Deloitte East Africa Tax and Legal Leader Fredrick Omondi said the government measures that increase the tax burden raise significant concerns as they will have the impact of reducing purchasing power and increasing the cost of doing business which will be negative for the mwananchi and the economy at large.

"The frequent changes in tax policy also create more risks for businesses and make it costlier for taxpayers to comply and does not augur well for our country.
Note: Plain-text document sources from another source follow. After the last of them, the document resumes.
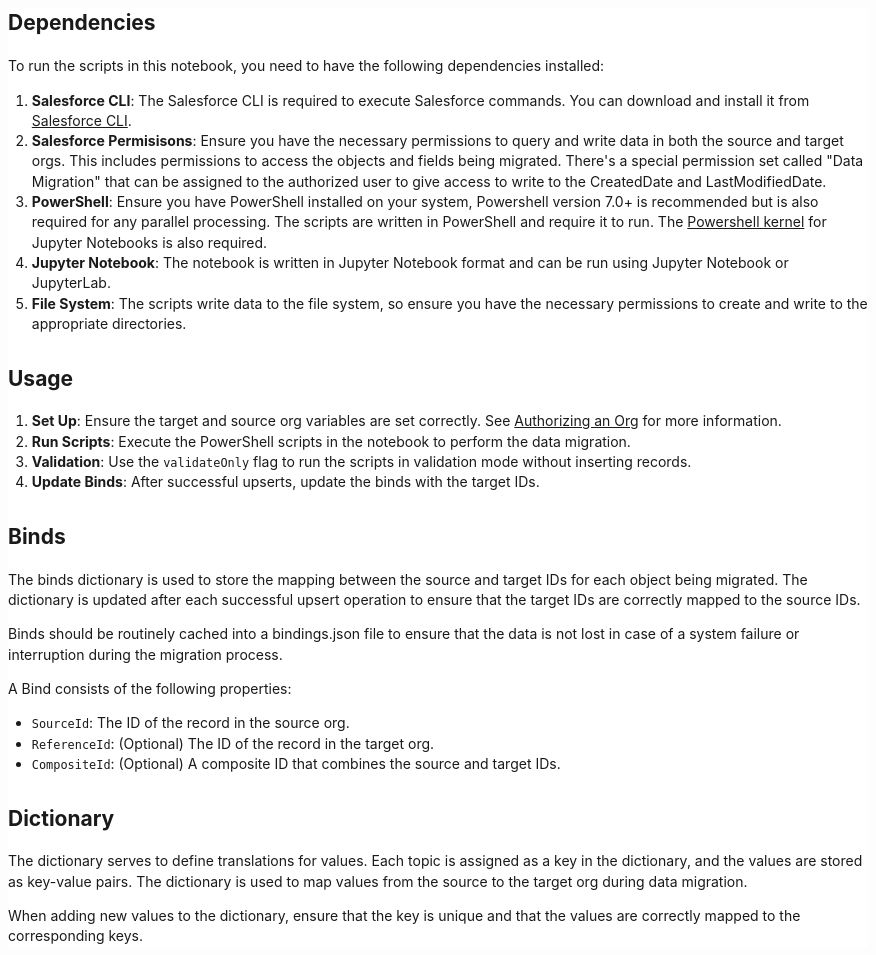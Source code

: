## Dependencies

To run the scripts in this notebook, you need to have the following dependencies installed:

1. **Salesforce CLI**: The Salesforce CLI is required to execute Salesforce commands. You can download and install it from [Salesforce CLI](https://developer.salesforce.com/tools/sfdxcli).
2. **Salesforce Permisisons**: Ensure you have the necessary permissions to query and write data in both the source and target orgs. This includes permissions to access the objects and fields being migrated. There's a special permission set called "Data Migration" that can be assigned to the authorized user to give access to write to the CreatedDate and LastModifiedDate.
3. **PowerShell**: Ensure you have PowerShell installed on your system, Powershell version 7.0+ is recommended but is also required for any parallel processing. The scripts are written in PowerShell and require it to run. The [Powershell kernel](https://github.com/vors/jupyter-powershell) for Jupyter Notebooks is also required.
4. **Jupyter Notebook**: The notebook is written in Jupyter Notebook format and can be run using Jupyter Notebook or JupyterLab.
5. **File System**: The scripts write data to the file system, so ensure you have the necessary permissions to create and write to the appropriate directories.

## Usage

1. **Set Up**: Ensure the target and source org variables are set correctly. See [Authorizing an Org](https://developer.salesforce.com/docs/atlas.en-us.sfdx_dev.meta/sfdx_dev/sfdx_dev_auth_web_flow.htm) for more information.
2. **Run Scripts**: Execute the PowerShell scripts in the notebook to perform the data migration.
3. **Validation**: Use the `validateOnly` flag to run the scripts in validation mode without inserting records.
4. **Update Binds**: After successful upserts, update the binds with the target IDs.

## Binds

The binds dictionary is used to store the mapping between the source and target IDs for each object being migrated. The dictionary is updated after each successful upsert operation to ensure that the target IDs are correctly mapped to the source IDs.

Binds should be routinely cached into a bindings.json file to ensure that the data is not lost in case of a system failure or interruption during the migration process.

A Bind consists of the following properties:

- `SourceId`: The ID of the record in the source org.
- `ReferenceId`: (Optional) The ID of the record in the target org.
- `CompositeId`: (Optional) A composite ID that combines the source and target IDs.

## Dictionary

The dictionary serves to define translations for values. Each topic is assigned as a key in the dictionary, and the values are stored as key-value pairs. The dictionary is used to map values from the source to the target org during data migration. 

When adding new values to the dictionary, ensure that the key is unique and that the values are correctly mapped to the corresponding keys.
Whereas the drive to grow tax revenue as a percentage of GDP is understandable, the means of achieving this should not be through overburdening existing taxpayers and businesses with additional taxes, but rather greater focus on enhancing compliance and growing the economy to improve incomes and thereby generate higher taxes," Omondi said.

He added that there is need to relook some of the measures introduced via Finance Act 2023 that have brought about significant challenges. Key among them include the imposition of e-TIMs as a condition for deductibility of expenses, abolition of waiver of penalties and interest, frequency of remitting withholding tax to KRA, tax burden on employee occasioned by introduction of Affordable Housing Levy at the rate of 1.5% of gross emoluments, Social Hospital Insurance Fund at the rate of 2.75% of the gross pay, new tax bands at the rate of 32.5% and 35% and increase in the National Social Security Fund (NSSF) contributions all at the same time.
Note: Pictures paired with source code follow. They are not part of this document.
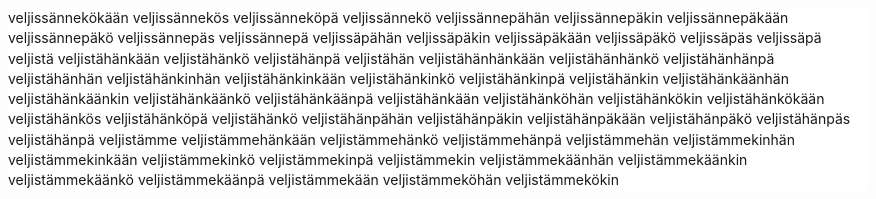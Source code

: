 veljissännekökään
veljissännekös
veljissänneköpä
veljissännekö
veljissännepähän
veljissännepäkin
veljissännepäkään
veljissännepäkö
veljissännepäs
veljissännepä
veljissäpähän
veljissäpäkin
veljissäpäkään
veljissäpäkö
veljissäpäs
veljissäpä
veljistä
veljistähänkään
veljistähänkö
veljistähänpä
veljistähän
veljistähänhänkään
veljistähänhänkö
veljistähänhänpä
veljistähänhän
veljistähänkinhän
veljistähänkinkään
veljistähänkinkö
veljistähänkinpä
veljistähänkin
veljistähänkäänhän
veljistähänkäänkin
veljistähänkäänkö
veljistähänkäänpä
veljistähänkään
veljistähänköhän
veljistähänkökin
veljistähänkökään
veljistähänkös
veljistähänköpä
veljistähänkö
veljistähänpähän
veljistähänpäkin
veljistähänpäkään
veljistähänpäkö
veljistähänpäs
veljistähänpä
veljistämme
veljistämmehänkään
veljistämmehänkö
veljistämmehänpä
veljistämmehän
veljistämmekinhän
veljistämmekinkään
veljistämmekinkö
veljistämmekinpä
veljistämmekin
veljistämmekäänhän
veljistämmekäänkin
veljistämmekäänkö
veljistämmekäänpä
veljistämmekään
veljistämmeköhän
veljistämmekökin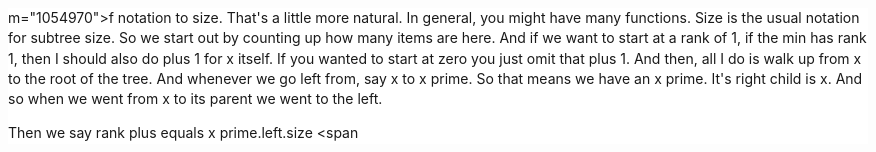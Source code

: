   m="1054970">f</span> <span m="1055260">notation</span> <span
  m="1056390">to</span> <span m="1056940">size.</span> <span
  m="1057530">That's</span> <span m="1057760">a</span> <span
  m="1057800">little</span> <span m="1058040">more</span> <span
  m="1058330">natural.</span> <span m="1058720">In</span> <span
  m="1058810">general,</span> <span m="1059070">you</span> <span
  m="1059170">might</span> <span m="1059350">have</span> <span
  m="1060050">many</span> <span m="1060700">functions.</span> <span
  m="1062210">Size</span> <span m="1062540">is</span> <span
  m="1062870">the</span> <span m="1062970">usual</span> <span
  m="1064870">notation</span> <span m="1065420">for</span> <span
  m="1066020">subtree</span> <span m="1066370">size.</span> <span
  m="1068600">So</span> <span m="1068780">we</span> <span
  m="1068870">start</span> <span m="1069180">out</span> <span
  m="1069420">by</span> <span m="1069700">counting</span> <span
  m="1070140">up</span> <span m="1070250">how</span> <span
  m="1070410">many</span> <span m="1070660">items</span> <span
  m="1070950">are</span> <span m="1071020">here.</span> <span
  m="1072100">And</span> <span m="1072480">if</span> <span m="1072610">we</span>
  <span m="1072710">want</span> <span m="1072890">to</span> <span
  m="1072960">start</span> <span m="1073270">at</span> <span
  m="1073830">a</span> <span m="1073980">rank</span> <span m="1074250">of</span>
  <span m="1074360">1,</span> <span m="1074690">if</span> <span
  m="1074810">the</span> <span m="1074910">min</span> <span
  m="1075170">has</span> <span m="1075430">rank</span> <span
  m="1075670">1,</span> <span m="1075920">then</span> <span m="1076050">I</span>
  <span m="1076110">should</span> <span m="1076280">also</span> <span
  m="1076460">do</span> <span m="1076610">plus</span> <span m="1076970">1</span>
  <span m="1077290">for</span> <span m="1077560">x</span> <span
  m="1077800">itself.</span> <span m="1078820">If</span> <span
  m="1078870">you</span> <span m="1078960">wanted</span> <span
  m="1079130">to</span> <span m="1079190">start</span> <span
  m="1079420">at</span> <span m="1079500">zero</span> <span
  m="1079860">you</span> <span m="1079980">just</span> <span
  m="1080230">omit</span> <span m="1080460">that</span> <span
  m="1080630">plus</span> <span m="1080870">1.</span> <span
  m="1082490">And</span> <span m="1082630">then,</span> <span m="1082960">all
  I</span> <span m="1083200">do</span> <span m="1083560">is</span> <span
  m="1083870">walk</span> <span m="1084360">up</span> <span
  m="1085300">from</span> <span m="1086090">x</span> <span m="1086860">to</span>
  <span m="1087330">the</span> <span m="1087470">root</span> <span
  m="1087650">of</span> <span m="1087720">the</span> <span
  m="1087830">tree.</span> <span m="1089940">And</span> <span
  m="1092110">whenever</span> <span m="1095090">we</span> <span
  m="1095240">go</span> <span m="1095710">left</span> <span
  m="1099720">from,</span> <span m="1100130">say</span> <span
  m="1100450">x</span> <span m="1100870">to</span> <span m="1101270">x</span>
  <span m="1101610">prime.</span> <span m="1102340">So</span> <span
  m="1102440">that</span> <span m="1102600">means</span> <span
  m="1102900">we</span> <span m="1103030">have</span> <span
  m="1103750">an</span> <span m="1103920">x</span> <span
  m="1104180">prime.</span> <span m="1105160">It's</span> <span
  m="1105820">right</span> <span m="1106110">child</span> <span
  m="1106630">is</span> <span m="1106830">x.</span> <span m="1107150">And</span>
  <span m="1107280">so</span> <span m="1107570">when</span> <span
  m="1107730">we</span> <span m="1107880">went</span> <span
  m="1108140">from</span> <span m="1108310">x</span> <span m="1108560">to</span>
  <span m="1108640">its</span> <span m="1108780">parent</span> <span
  m="1109200">we</span> <span m="1109340">went</span> <span
  m="1109620">to</span> <span m="1109740">the</span> <span
  m="1109870">left.</span></p><p><span m="1111280">Then</span> <span
  m="1111600">we</span> <span m="1111730">say</span> <span
  m="1113130">rank</span> <span m="1114470">plus</span> <span
  m="1115120">equals</span> <span m="1117240">x prime.left.size</span> <span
Speaking at the session, Deloitte East Africa Financial Advisory Leader Gladys Makumi said despite the target for Kenya to become less debt-reliant, the proposed imposition of levies on essential household items, against the backdrop of inflation-impacted salaries and wages, would result in a decline in private consumption.

Peter Njenga, Deloitte East Africa Tax and Legal Senior Manager said the proposal to tax alcoholic products based on content of pure alcohol will see a reduction of excise duty on alcoholic products with low alcohol percentage by volume such as beer and an increase in excise duty on spirits and wines with high alcohol content.
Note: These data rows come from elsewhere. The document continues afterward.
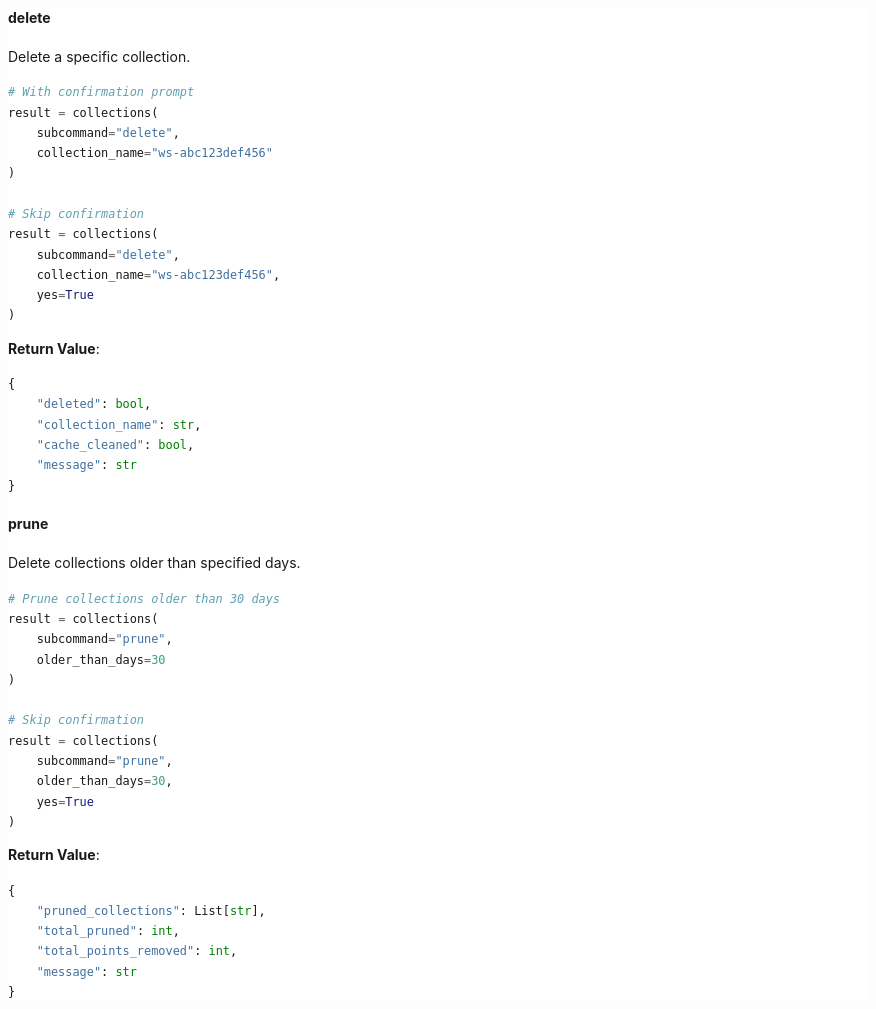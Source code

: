 #### delete

Delete a specific collection.

```python
# With confirmation prompt
result = collections(
    subcommand="delete",
    collection_name="ws-abc123def456"
)

# Skip confirmation
result = collections(
    subcommand="delete", 
    collection_name="ws-abc123def456",
    yes=True
)
```

**Return Value**:
```python
{
    "deleted": bool,
    "collection_name": str,
    "cache_cleaned": bool,
    "message": str
}
```

#### prune

Delete collections older than specified days.

```python
# Prune collections older than 30 days
result = collections(
    subcommand="prune",
    older_than_days=30
)

# Skip confirmation
result = collections(
    subcommand="prune",
    older_than_days=30,
    yes=True
)
```

**Return Value**:
```python
{
    "pruned_collections": List[str],
    "total_pruned": int,
    "total_points_removed": int,
    "message": str
}
```
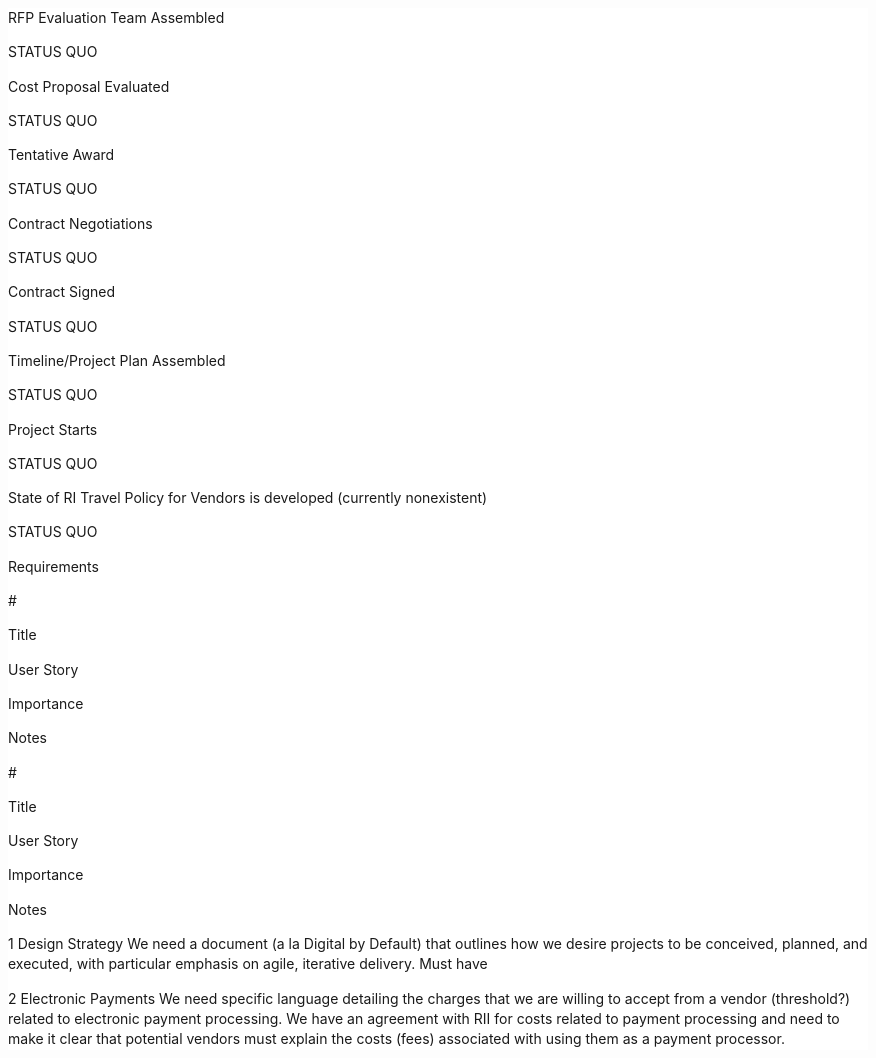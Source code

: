 RFP Evaluation Team Assembled	

STATUS QUO

Cost Proposal Evaluated	

STATUS QUO

Tentative Award	

STATUS QUO

Contract Negotiations	

STATUS QUO

Contract Signed	

STATUS QUO

Timeline/Project Plan Assembled	

STATUS QUO

Project Starts	

STATUS QUO

State of RI Travel Policy for Vendors is developed \(currently nonexistent\)	

STATUS QUO







Requirements

\#

Title

User Story

Importance

Notes

\#

Title

User Story

Importance

Notes

1	Design Strategy	We need a document \(a la Digital by Default\) that outlines how we desire projects to be conceived, planned, and executed, with particular emphasis on agile, iterative delivery.	Must have	

2	 Electronic Payments	We need specific language detailing the charges that we are willing to accept from a vendor \(threshold?\) related to electronic payment processing.  We have an agreement with RII for costs related to payment processing and need to make it clear that potential vendors must explain the costs \(fees\) associated with using them as a payment processor.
"The introduction of eco levy on various office equipment, smartphones and computers will reduce affordability of these commodities, increase the cost of doing business and negatively impact the welfare of the local mwananchi," he said.

The Finance Bill 2024 has also proposed the introduction of Advance Pricing Agreements (APAs), a mechanism that allows Multinational Enterprises (MNEs) involved in inter-company transactions to agree the appropriate mechanism for determining the transfer prices with KRA prior to the transactions happening.

Speaking on this, Deloitte East Africa Tax and Legal Partner Doris Gichuru said if well implemented, the APA process will provide certainty on the operation of MNEs by enabling such companies to enter into binding agreements with the revenue authority on the determination of transfer prices and reduce tax disputes.

The Finance Bill 2024 was published on May 9, 2024 and tabled before the National Assembly on May 13, 2024. It proposes various amendments to the Income Tax Act, the Value Added Tax Act 2013, the Tax Procedures Act 2015, the Tax Appeals Tribunal Act 2013, the Excise Duty Act 2015 and the Miscellaneous Fees and Levies Act 2016, among other Acts of Parliament.

Parliament through the Finance and National Planning committee has invited the public to submit comments on the bilål by May 28, 2024 before it is approved by Parliament and assented into law in June.

Kenyans have already expressed dissent to the bill, with many asking MPs to reject it and make amendments that favour tax payers.

Kenyans are already overtaxed, but President William Ruto insists he will increase taxes for Kenya to be self-reliant.